● **Problem**
Could you copy every line from the material below in which "section" appears?

[[ The records open ]]

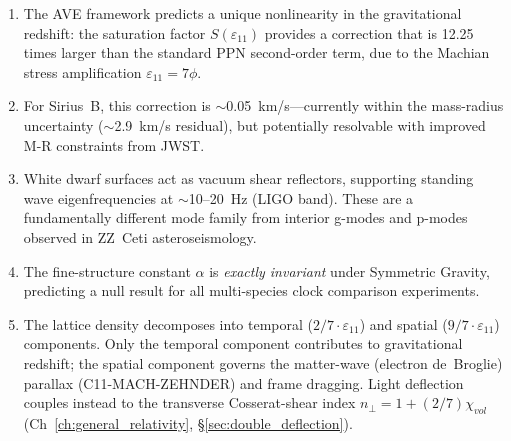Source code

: \begin{enumerate}
    \item The AVE framework predicts a unique nonlinearity in the gravitational
    redshift: the saturation factor $S(\varepsilon_{11})$ provides a correction
    that is 12.25 times larger than the standard PPN second-order term,
    due to the Machian stress amplification $\varepsilon_{11} = 7\phi$.

    \item For Sirius~B, this correction is $\sim$0.05~km/s---currently
    within the mass-radius uncertainty ($\sim$2.9~km/s residual),
    but potentially resolvable with improved M-R constraints from JWST.

    \item White dwarf surfaces act as vacuum shear reflectors,
    supporting standing wave eigenfrequencies at $\sim$10--20~Hz (LIGO band).
    These are a fundamentally different mode family from interior
    g-modes and p-modes observed in ZZ~Ceti asteroseismology.

    \item The fine-structure constant $\alpha$ is \textit{exactly invariant}
    under Symmetric Gravity, predicting a null result for all
    multi-species clock comparison experiments.

    \item The lattice density decomposes into temporal ($2/7 \cdot \varepsilon_{11}$)
    and spatial ($9/7 \cdot \varepsilon_{11}$) components.
    Only the temporal component contributes to gravitational redshift;
    the spatial component governs the matter-wave (electron de~Broglie) parallax
    (C11-MACH-ZEHNDER) and frame dragging. Light deflection couples instead to the
    transverse Cosserat-shear index $n_\perp = 1 + (2/7)\chi_{vol}$
    (Ch~\ref{ch:general_relativity}, \S\ref{sec:double_deflection}).
\end{enumerate}

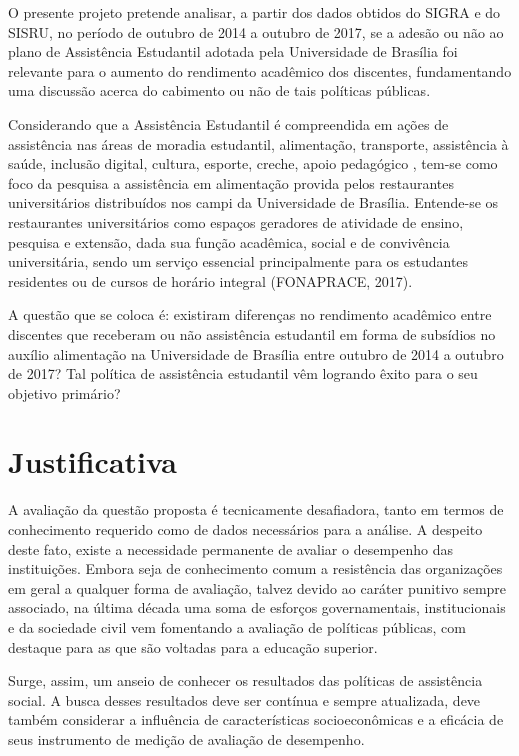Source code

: O presente projeto pretende analisar, a partir dos dados obtidos do \acrfull{SIGRA} e do \acrfull{SISRU}, no período de outubro de 2014 a outubro de 2017, se a adesão ou não ao plano de Assistência Estudantil adotada pela Universidade de Brasília foi relevante para o aumento do rendimento acadêmico dos discentes, fundamentando uma discussão acerca do cabimento ou não de tais políticas públicas.

Considerando que a Assistência Estudantil é compreendida em ações de assistência  nas áreas de moradia estudantil, alimentação, transporte, assistência à saúde, inclusão digital, cultura, esporte, creche, apoio pedagógico \cite{2007PORTARIA2007}, tem-se como foco da pesquisa a assistência em alimentação provida pelos restaurantes universitários distribuídos nos campi da Universidade de Brasília. Entende-se os restaurantes universitários como espaços geradores de atividade de ensino, pesquisa e extensão, dada sua função acadêmica, social e de convivência universitária, sendo um serviço essencial principalmente para os estudantes residentes ou de cursos de horário integral (FONAPRACE, 2017).

A questão que se coloca é: existiram diferenças no rendimento acadêmico entre discentes que receberam ou não assistência estudantil em forma de subsídios no auxílio alimentação na Universidade de Brasília entre outubro de 2014 a outubro de 2017? Tal política de assistência estudantil vêm logrando êxito para o seu objetivo primário?


\section{Justificativa}%

A avaliação da questão proposta é tecnicamente desafiadora, tanto em termos de conhecimento requerido como de dados necessários para a análise. A despeito deste fato, existe a necessidade permanente de avaliar o desempenho das instituições. Embora seja de conhecimento comum a resistência das organizações em geral a qualquer forma de avaliação, talvez devido ao caráter punitivo sempre associado, na última década uma soma de esforços governamentais, institucionais e da sociedade civil vem fomentando a avaliação de  políticas públicas, com destaque para as que são voltadas para a educação superior.

Surge, assim, um anseio de conhecer os resultados das políticas de assistência social. A busca desses resultados deve ser contínua e sempre atualizada, deve também considerar a influência de características socioeconômicas e a eficácia de seus instrumento de medição de avaliação de desempenho.

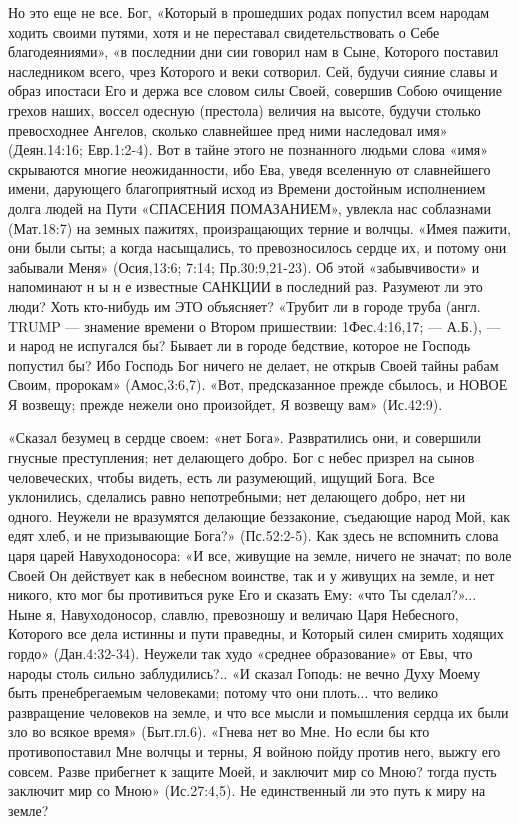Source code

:       Но это еще не все. Бог, «Который в прошедших родах попустил всем народам ходить своими путями, хотя и не переставал свидетельствовать о Себе благодеяниями», «в последнии дни сии говорил нам в Сыне, Которого поставил наследником всего, чрез Которого и веки сотворил. Сей, будучи сияние славы и образ ипостаси Его и держа все словом силы Своей, совершив Собою очищение грехов наших, воссел одесную (престола) величия на высоте, будучи столько превосходнее Ангелов, сколько славнейшее пред ними наследовал имя» (Деян.14:16; Евр.1:2-4). Вот в тайне этого не познанного людьми слова «имя» скрываются многие неожиданности, ибо Ева, уведя вселенную от славнейшего имени, дарующего благоприятный исход из Времени достойным исполнением долга людей на Пути «СПАСЕНИЯ ПОМАЗАНИЕМ», увлекла нас соблазнами (Мат.18:7) на земных пажитях, произращающих терние и волчцы. «Имея пажити, они были сыты; а когда насыщались, то превозносилось сердце их, и потому они забывали Меня» (Осия,13:6; 7:14;   Пр.30:9,21-23).  Об этой «забывчивости» и напоминают  н ы н е  известные САНКЦИИ в последний раз. Разумеют ли это люди? Хоть кто-нибудь им ЭТО объясняет?
     «Трубит ли в городе труба (англ. TRUMP --- знамение времени о Втором пришествии: 1Фес.4:16,17; --- А.Б.), --- и народ не испугался бы?  Бывает ли в городе бедствие, которое не Господь попустил бы?  Ибо Господь Бог ничего не делает, не открыв Своей тайны рабам Своим, пророкам» (Амос,3:6,7).
«Вот, предсказанное прежде сбылось, и НОВОЕ  Я возвещу;  прежде нежели оно произойдет, Я возвещу вам» (Ис.42:9).

                «Сказал безумец в сердце своем: «нет Бога». Развратились они, и совершили гнусные преступления;  нет делающего добро.   Бог с небес призрел на сынов человеческих, чтобы видеть, есть ли разумеющий, ищущий Бога.   Все уклонились, сделались равно непотребными; нет делающего добро, нет ни одного.   Неужели не вразумятся делающие беззаконие, съедающие народ Мой, как едят хлеб, и не призывающие Бога?» (Пс.52:2-5). Как здесь не вспомнить слова царя царей Навуходоносора: «И все, живущие на земле, ничего не значат; по воле Своей Он действует как в небесном воинстве, так и у живущих на земле, и нет никого, кто мог бы противиться руке Его и сказать Ему: «что Ты сделал?»...
Ныне я, Навуходоносор, славлю, превозношу и величаю Царя Небесного, Которого все дела истинны и пути праведны, и Который силен смирить ходящих гордо» (Дан.4:32-34).
                Неужели так худо «среднее образование» от Евы, что народы столь сильно заблудились?..
     «И сказал Гоподь: не вечно Духу Моему быть пренебрегаемым человеками; потому что они плоть... что велико развращение человеков на земле, и что все мысли и помышления сердца их были зло во всякое время» (Быт.гл.6).  «Гнева нет во Мне. Но если бы кто противопоставил Мне волчцы и терны, Я войною пойду против него, выжгу его совсем.   Разве прибегнет к защите Моей, и заключит мир со Мною?  тогда пусть заключит мир со Мною» (Ис.27:4,5). Не единственный ли это путь к миру на земле?

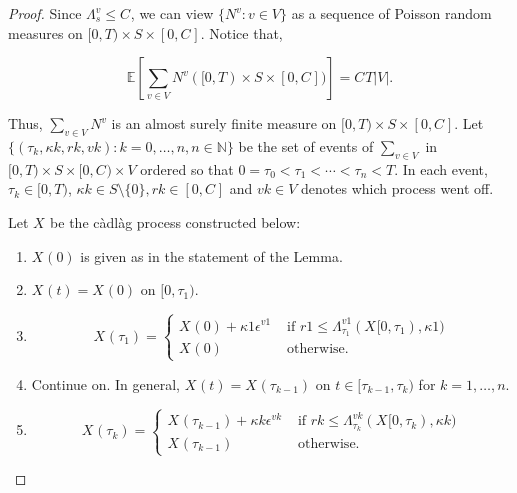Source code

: \documentclass[12pt]{article}
\newcommand{\mb}{\mathbb}
\newcommand{\te}{\text}
\newcommand{\ep}{\epsilon}
\newcommand{\ind}{\hspace{24pt}}
\newcommand{\ex}[1]{\mb{E}\left[#1\right]}			%
\renewcommand{\v}{v}							%
\renewcommand{\S}{S}							%
\newcommand{\ev}{\ep}							%
\newcommand{\T}{T}								%
\renewcommand{\t}{t}							%
\renewcommand{\tt}{s}							%
\newcommand{\X}{X}								%
\newcommand{\vind}[1]{^{#1}}					%
\newcommand{\cind}[1]{_{#1}}					%
\newcommand{\tp}[1]{(#1)}						%
\newcommand{\tip}[1]{#1}						%
\newcommand{\ts}[1]{_{#1}}						%
\newcommand{\const}{C}							%
\newcommand{\poiss}{N}							%
\renewcommand{\r}{r}							%
\newcommand{\indx}[1]{_{#1}}					%
\newcommand{\rt}{\tau}							%
\renewcommand{\it}{k}							%
\renewcommand{\mark}{\kappa}					%
\newcommand{\ratee}{\Lambda}					%
\begin{document}
\begin{proof}
Since \(\ratee\ts{\tt}\vind{\v} \leq \const\indx{}\), we can view \(\{\poiss\vind{\v}:\v\in V\}\) as a sequence of Poisson random measures on \([0,\T)\times \S\times [0,\const\indx{}]\). Notice that,

\[\ex{\sum_{\v\in V}\poiss\vind{\v}([0,\T)\times\S\times[0,\const\indx{}])} = \const\indx{}\T|V|.\]

Thus, \(\sum_{\v\in V}\poiss\vind{\v}\) is an almost surely finite measure on \([0,\T)\times \S\times [0,\const\indx{}]\). Let \(\{(\rt\indx{\it},\mark{\it},\r{\it},\v{\it}):\it = 0,\dots,n, n\in \mb{N}\}\) be the set of events of \(\sum_{\v\in V}\) in \([0,\T)\times\S\times [0,\const\indx{})\times V\) ordered so that \(0=\rt\indx{0} < \rt\indx{1} < \cdots < \rt\indx{n} < \T\). In each event, \(\rt\indx{\it} \in [0,\T)\), \(\mark{\it}\in \S\setminus\{0\}, \r{\it} \in [0,\const\indx{}]\) and \(\v{\it} \in V\) denotes which process went off.

\ind Let \(\X\cind{}\tip{}\) be the c\`adl\`ag process constructed below:

\begin{enumerate}
\item \(\X\cind{}\tp{0}\) is given as in the statement of the Lemma.

\item \(\X\cind{}\tp{\t} = \X\cind{}\tp{0}\) on \([0,\rt\indx{1})\).

\item 

\[\X\cind{}\tp{\rt\indx{1}} = \begin{cases}
\X\cind{}\tp{0} + \mark{1}\ev\vind{\v{1}} &\te{ if } \r{1} \leq \ratee\ts{\rt\indx{1}}\vind{\v{1}}(\X\cind{}\tip{[0,\rt\indx{1})},\mark{1})\\
\X\cind{}\tp{0} &\te{ otherwise.}
\end{cases}
\] 

\item Continue on. In general, \(\X\cind{}\tp{\t} = \X\cind{}\tp{\rt\indx{\it-1}}\) on \(\t \in [\rt\indx{\it-1},\rt\indx{\it})\) for \(\it= 1,\dots,n\).

\item 

\[\X\cind{}\tp{\rt\indx{\it}} = \begin{cases}
\X\cind{}\tp{\rt\indx{\it-1}} + \mark{\it}\ev\vind{\v{\it}} &\te{ if } \r{\it} \leq \ratee\ts{\rt\indx{\it}}\vind{\v{\it}}(\X\cind{}\tip{[0,\rt\indx{\it})},\mark{\it})\\
\X\cind{}\tp{\rt\indx{\it-1}} &\te{ otherwise.}
\end{cases}\]


\end{enumerate}
\end{proof}
\end{document}
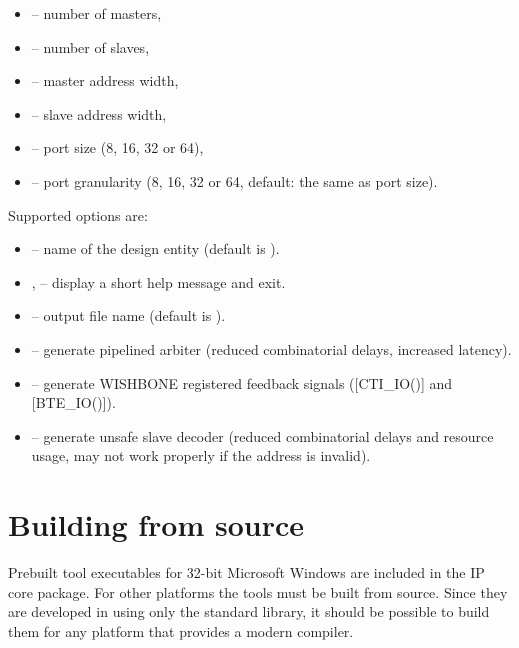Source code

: \documentclass[a4paper,12pt,twoside,extrafontsizes]{memoir}
\begin{document}
\begin{itemize}
	\item{} -- number of masters,
	\item{} -- number of slaves,
	\item{} -- master address width,
	\item{} -- slave address width,
	\item{} -- port size (8, 16, 32 or 64),
	\item{} -- port granularity (8, 16, 32 or 64, default: the same as port size).
\end{itemize}

Supported options are:

\begin{itemize}
	\item {} -- name of the design entity (default is ).
	
	\item {},  -- display a short help message and exit.
	
	\item {} -- output file name (default is ).
	
	\item {} -- generate pipelined arbiter (reduced combinatorial delays, increased latency).
	
	\item {} -- generate WISHBONE registered feedback signals ([CTI\_IO()] and [BTE\_IO()]).
	
	\item {} -- generate unsafe slave decoder (reduced combinatorial delays and resource usage, may not work properly if the address is invalid).
\end{itemize}

\section{Building from source}
\label{sec:buildfromsource}

Prebuilt tool executables for 32-bit Microsoft\textregistered{} Windows\textregistered{} are included in the \lxp{} IP core package. For other platforms the tools must be built from source. Since they are developed in \cplusplus{} using only the standard library, it should be possible to build them for any platform that provides a modern \cplusplus{} compiler.
\end{document}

[[ The records closed ]]

● **Output for this exercise**
\section{Justificativa}%
\section{Building from source}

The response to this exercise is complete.